--- Directions for this task ---
Using the records below, give again exactly the lines from the line that contains "Prospector, Vulture, and" through the line that contains "## **Summary**", both ends included, and only those.

--- Working data ---
+===+

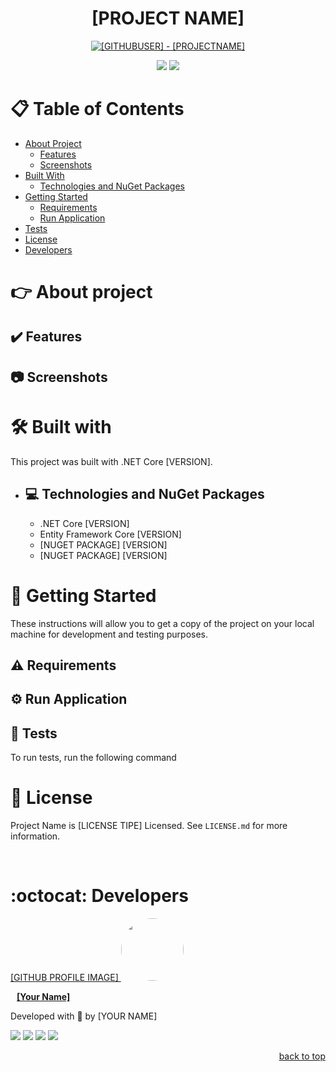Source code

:<div align="center">

# [PROJECT NAME]

<!-- CHANGE [GITHUBUSER] AND [PROJECTNAME] IN ALL LINK LOCATION -->

[![[GITHUBUSER] - [PROJECTNAME]](https://img.shields.io/static/v1?label=[GITHUBUSER]&message=[PROJECTNAME]&color=2eac6f&style=for-the-badge&logo=github)](https://github.com/githubUser/[PROJECTNAME] "Go to GitHub repo")

<!-- BADGES OF STATUS IN DEVELOPEMNT AND LICENSE MIT -->
<img src="http://img.shields.io/static/v1?label=status&message=in%20development&color=2eac6f&style=for-the-badge"/>
<img src="http://img.shields.io/static/v1?label=license&message=MIT&color=2eac6f&style=for-the-badge"/>

<!-- BELOW CHANGE THE PROJECT NAME AND THE PATH TO A LOCAL IMAGE REPRESENTING THE PROJECT PROJECT -->

<!-- ![PROJECTNAME](PATH-PARA-IMAGEM) 
    example: ![MY APP](./src/images/applicacao.png)
-->
</div>

# :clipboard: Table of Contents

* [About Project](#point_right-about-project)
    * [Features](#heavy_check_mark-features)
    * [Screenshots](#camera-screenshots)
* [Built With](#hammer_and_wrench-built-with)
    * [Technologies and NuGet Packages](#computer-technologies-and-nuget-packages)
* [Getting Started](#rocket-getting-started)
    * [Requirements](#warning-requirements)
    * [Run Application](#gear-run-application)
* [Tests](#test_tube-tests)
* [License](#page_facing_up-license)
* [Developers](#octocat-developers)

#   :point_right: About project

##  :heavy_check_mark: Features 

##  :camera: Screenshots 

<!-- ends first block of content -->

#   :hammer_and_wrench: Built with 

This project was built with .NET Core [VERSION].

* ##    :computer: Technologies and NuGet Packages 

    <!-- FILL TECHS AND PACKAGES BELOW -->
    - .NET Core [VERSION]
    - Entity Framework Core [VERSION]
    - [NUGET PACKAGE] [VERSION]
    - [NUGET PACKAGE] [VERSION]

<!-- ends second block of content -->

#   :rocket: Getting Started 

These instructions will allow you to get a copy of the project on your local machine for development and testing purposes.

##  :warning: Requirements 

##  :gear: Run Application

##  :test_tube: Tests

To run tests, run the following command

#   :page_facing_up: License 

Project Name is [LICENSE TIPE] Licensed. See ```LICENSE.md``` for more information.

<br/>


# :octocat: Developers 

<a href="https://userGithub.github.io" target="_blank">
 <div>
    [GITHUB PROFILE IMAGE]
    <img style="border-radius: 50%;" src="https://userGithub.github.io/assets/profile-code-profile.png" width="100px;" alt=""/>
    <br />
    <p style="margin-left:10px"><b>[Your Name]</b></p>
 </div>
 </a> 


Developed with 💜 by [YOUR NAME]

<div align="left">
<a href="https://www.linkedin.com/in/[LINKEDINUSER]" target="_blank"><img src="https://img.shields.io/badge/-LinkedIn-%230077B5?style=badge&logo=linkedin&logoColor=white" target="_blank"></a>
<a href = "mailto:[YOUR-EMAIL]@hotmail.com"><img src="https://img.shields.io/badge/Outlook-0078D4?style=badge&logo=microsoft-outlook&logoColor=white" target="_blank"></a>
<a href="https://www.instagram.com/[INSTAGRAMUSER]/" target="_blank"><img src="https://img.shields.io/badge/-Instagram-%23E4405F?style=badge&logo=instagram&logoColor=white" target="_blank"></a>
<a href="https://www.youtube.com/channel/[CHANNELID]" target="_blank"><img src="https://img.shields.io/badge/YouTube-FF0000?style=badge&logo=youtube&logoColor=white" target="_blank"></a>
</div>

<p align="right"><a href="#[PROJECTNAME]">back to top</a></p>
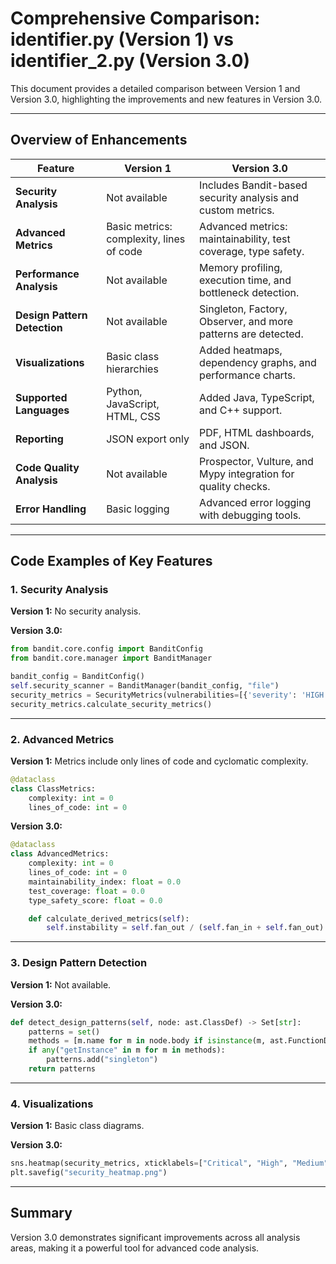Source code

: 
# Comprehensive Comparison: identifier.py (Version 1) vs identifier_2.py (Version 3.0)

This document provides a detailed comparison between Version 1 and Version 3.0, highlighting the improvements and new features in Version 3.0.

---

## **Overview of Enhancements**

| **Feature**                   | **Version 1**                                      | **Version 3.0**                                                   |
|--------------------------------|---------------------------------------------------|-------------------------------------------------------------------|
| **Security Analysis**          | Not available                                    | Includes Bandit-based security analysis and custom metrics.       |
| **Advanced Metrics**           | Basic metrics: complexity, lines of code         | Advanced metrics: maintainability, test coverage, type safety.    |
| **Performance Analysis**       | Not available                                    | Memory profiling, execution time, and bottleneck detection.       |
| **Design Pattern Detection**   | Not available                                    | Singleton, Factory, Observer, and more patterns are detected.     |
| **Visualizations**             | Basic class hierarchies                          | Added heatmaps, dependency graphs, and performance charts.        |
| **Supported Languages**        | Python, JavaScript, HTML, CSS                   | Added Java, TypeScript, and C++ support.                          |
| **Reporting**                  | JSON export only                                | PDF, HTML dashboards, and JSON.                                   |
| **Code Quality Analysis**      | Not available                                    | Prospector, Vulture, and Mypy integration for quality checks.     |
| **Error Handling**             | Basic logging                                   | Advanced error logging with debugging tools.                      |

---

## **Code Examples of Key Features**

### 1. **Security Analysis**

**Version 1:** No security analysis.

**Version 3.0:**
```python
from bandit.core.config import BanditConfig
from bandit.core.manager import BanditManager

bandit_config = BanditConfig()
self.security_scanner = BanditManager(bandit_config, "file")
security_metrics = SecurityMetrics(vulnerabilities=[{'severity': 'HIGH'}])
security_metrics.calculate_security_metrics()
```

---

### 2. **Advanced Metrics**

**Version 1:** Metrics include only lines of code and cyclomatic complexity.
```python
@dataclass
class ClassMetrics:
    complexity: int = 0
    lines_of_code: int = 0
```

**Version 3.0:**
```python
@dataclass
class AdvancedMetrics:
    complexity: int = 0
    lines_of_code: int = 0
    maintainability_index: float = 0.0
    test_coverage: float = 0.0
    type_safety_score: float = 0.0

    def calculate_derived_metrics(self):
        self.instability = self.fan_out / (self.fan_in + self.fan_out)
```

---

### 3. **Design Pattern Detection**

**Version 1:** Not available.

**Version 3.0:**
```python
def detect_design_patterns(self, node: ast.ClassDef) -> Set[str]:
    patterns = set()
    methods = [m.name for m in node.body if isinstance(m, ast.FunctionDef)]
    if any("getInstance" in m for m in methods):
        patterns.add("singleton")
    return patterns
```

---

### 4. **Visualizations**

**Version 1:** Basic class diagrams.

**Version 3.0:**
```python
sns.heatmap(security_metrics, xticklabels=["Critical", "High", "Medium", "Low"])
plt.savefig("security_heatmap.png")
```

---

## **Summary**
Version 3.0 demonstrates significant improvements across all analysis areas, making it a powerful tool for advanced code analysis.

+===+

--- Exercise solution ---
| **Code Quality Analysis**      | Not available                                    | Prospector, Vulture, and Mypy integration for quality checks.     |
| **Error Handling**             | Basic logging                                   | Advanced error logging with debugging tools.                      |

---

## **Code Examples of Key Features**

### 1. **Security Analysis**

**Version 1:** No security analysis.

**Version 3.0:**
```python
from bandit.core.config import BanditConfig
from bandit.core.manager import BanditManager

bandit_config = BanditConfig()
self.security_scanner = BanditManager(bandit_config, "file")
security_metrics = SecurityMetrics(vulnerabilities=[{'severity': 'HIGH'}])
security_metrics.calculate_security_metrics()
```

---

### 2. **Advanced Metrics**

**Version 1:** Metrics include only lines of code and cyclomatic complexity.
```python
@dataclass
class ClassMetrics:
    complexity: int = 0
    lines_of_code: int = 0
```

**Version 3.0:**
```python
@dataclass
class AdvancedMetrics:
    complexity: int = 0
    lines_of_code: int = 0
    maintainability_index: float = 0.0
    test_coverage: float = 0.0
    type_safety_score: float = 0.0

    def calculate_derived_metrics(self):
        self.instability = self.fan_out / (self.fan_in + self.fan_out)
```

---

### 3. **Design Pattern Detection**

**Version 1:** Not available.

**Version 3.0:**
```python
def detect_design_patterns(self, node: ast.ClassDef) -> Set[str]:
    patterns = set()
    methods = [m.name for m in node.body if isinstance(m, ast.FunctionDef)]
    if any("getInstance" in m for m in methods):
        patterns.add("singleton")
    return patterns
```

---

### 4. **Visualizations**

**Version 1:** Basic class diagrams.

**Version 3.0:**
```python
sns.heatmap(security_metrics, xticklabels=["Critical", "High", "Medium", "Low"])
plt.savefig("security_heatmap.png")
```

---

## **Summary**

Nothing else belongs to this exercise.